I can only hope that the readers will understand that I am not inventing - just remembering!
Facts of life, just facts of life!
I go at work, and, by five, I am back home...
Something made me jump out one tram stop earlier, needing a stroll...
I arrive in front of my block of flats, when I sense that someone is staring at me.
I look into that direction, and see a pair of dark green eyes watching me...
Truth is that I've never seen Donna wearing anything else than a bath robe...
She's gorgeous! She's got an ass! Boobs! Her moves are slick! Also, the way she dresses and wears her outfits don't let you guess that she's coming from the country side...
She quickly turns around and enters the cafeteria situated just beside my block of flats, obviously making her curvy ass move in a way that inflames any man's imagination!...
I make a few more steps and can see her through the windows - she goes and buys a cake and a soft drink, then takes a seat at a table...
I decide to enter the cafeteria, take a cake that I know I won't be able to eat, and a soft drink.
I simply hate their cakes!...
I stop by Donna's table: "Hi, Donna, may I take seat?"
She doesn't say a word, but shakes her head in approval.
I take a seat and do nothing, just look at her. I know that this moment must be critical - one word or move may make the difference...
I can see on her face that she's sad, or mad...
She continues to be silent, and somewhat absent, so I decide to risk and break the ice...
"So, Donna, how often do you eat sweets?" I know that all women are obsessed with their silhouette...

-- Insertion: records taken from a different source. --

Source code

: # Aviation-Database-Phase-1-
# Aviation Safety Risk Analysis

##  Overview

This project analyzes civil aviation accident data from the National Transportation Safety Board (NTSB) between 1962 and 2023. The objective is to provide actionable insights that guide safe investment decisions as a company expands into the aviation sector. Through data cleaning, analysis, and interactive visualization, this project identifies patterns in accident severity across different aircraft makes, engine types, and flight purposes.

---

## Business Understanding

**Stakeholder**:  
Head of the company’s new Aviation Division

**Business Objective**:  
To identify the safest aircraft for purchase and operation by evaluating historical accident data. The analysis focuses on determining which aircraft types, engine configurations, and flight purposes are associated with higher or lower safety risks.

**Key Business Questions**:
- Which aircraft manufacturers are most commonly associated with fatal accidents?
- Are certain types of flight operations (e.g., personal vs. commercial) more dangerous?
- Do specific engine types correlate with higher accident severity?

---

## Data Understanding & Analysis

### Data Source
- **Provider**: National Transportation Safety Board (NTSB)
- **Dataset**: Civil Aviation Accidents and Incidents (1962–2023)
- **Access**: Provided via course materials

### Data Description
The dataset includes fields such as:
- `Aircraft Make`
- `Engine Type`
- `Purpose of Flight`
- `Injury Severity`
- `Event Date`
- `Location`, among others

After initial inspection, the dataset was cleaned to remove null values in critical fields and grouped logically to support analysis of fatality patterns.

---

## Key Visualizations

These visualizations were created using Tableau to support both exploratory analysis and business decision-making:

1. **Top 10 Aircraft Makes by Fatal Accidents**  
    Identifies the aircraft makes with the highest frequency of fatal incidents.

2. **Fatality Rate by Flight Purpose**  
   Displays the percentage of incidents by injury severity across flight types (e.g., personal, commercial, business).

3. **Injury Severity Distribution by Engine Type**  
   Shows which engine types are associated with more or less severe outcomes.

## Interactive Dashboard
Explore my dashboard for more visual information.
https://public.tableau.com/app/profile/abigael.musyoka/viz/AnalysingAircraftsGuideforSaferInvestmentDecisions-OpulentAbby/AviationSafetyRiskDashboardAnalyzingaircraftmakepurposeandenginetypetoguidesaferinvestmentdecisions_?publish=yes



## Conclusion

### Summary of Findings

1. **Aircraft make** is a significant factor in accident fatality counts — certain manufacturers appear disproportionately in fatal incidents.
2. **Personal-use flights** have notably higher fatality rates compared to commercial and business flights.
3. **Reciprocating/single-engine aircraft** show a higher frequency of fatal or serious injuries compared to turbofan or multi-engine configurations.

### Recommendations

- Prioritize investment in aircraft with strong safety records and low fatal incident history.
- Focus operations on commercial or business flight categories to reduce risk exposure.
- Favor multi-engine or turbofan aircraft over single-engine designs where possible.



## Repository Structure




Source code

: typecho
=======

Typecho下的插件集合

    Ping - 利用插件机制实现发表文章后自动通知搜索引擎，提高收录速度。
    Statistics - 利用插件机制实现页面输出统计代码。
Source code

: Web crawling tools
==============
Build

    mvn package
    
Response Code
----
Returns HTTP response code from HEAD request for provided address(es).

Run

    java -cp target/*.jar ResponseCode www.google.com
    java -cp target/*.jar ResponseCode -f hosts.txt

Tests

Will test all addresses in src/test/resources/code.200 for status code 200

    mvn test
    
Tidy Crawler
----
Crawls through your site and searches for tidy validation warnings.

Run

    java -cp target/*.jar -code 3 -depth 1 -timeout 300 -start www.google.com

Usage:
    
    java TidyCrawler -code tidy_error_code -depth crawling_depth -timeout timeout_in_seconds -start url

She gives me a bitter smile: "Actually, never, until now! But, when I'm upset, or mad, I need to eat something sweet"...
I look at her in a concerned manner, expecting her to continue.
I'm absolutely sure that she hasn't chosen to come at this cafeteria just by chance - this makes me confident - at least, just a little bit...
She sticks her teaspoon into the cake, breaking it in two, then looks outside the windows - her voice is a ruin...
"You know, Sam and I... we just broke!"...
This really surprises me, but the less tanned mark on her right hand finger, empty now, confirms her say, so I ask: "How come?!? Jenny told me that you were already engaged to be married!"
She looks at me, surprised, while her green eyes become darker: "Well, didn't Jenny also tell you the measure of the shoes I'm wearing?!?"
I could sense her nervousness...
"Donna, I don't know how good friends you really are, but I can assure you that she's always spoken about you in a positive manner - in fact, I think she admires and loves you!"
"All right!Sorry! I'm, as I've told you, upside down now"...
I dig a little in my cake, taking a small piece with the tip of my teaspoon...
I know that my "political" plead now, may make the difference between getting my dick wet or just getting the fuck out of here!...
"As you know, I've barely exchanged three or four words with Sam, but, as appearance, he seemed to me as a normal person - you know, lovers do have some fights, from time to time, which just make them feel much better when they make up"...
I try to make a smiling and comforting face...
She gives me a short glimpse, than says:
"This time, it's not like that - his unit is at more than two hundred kilometers away from here...
There, he lives in a nice apartment in a block of flats.
He has tried, real hard, according to him, but he couldn't obtain a transfer at Bucharest, or close to Bucharest.
I do have here, at Bucharest, a well paid good job - I've worked too hard for it to just waste it"...
She makes a short pause, sipping from her soft drink, then continues:
"The apartment is... inside the unit and all the inhabitants are military or military families"...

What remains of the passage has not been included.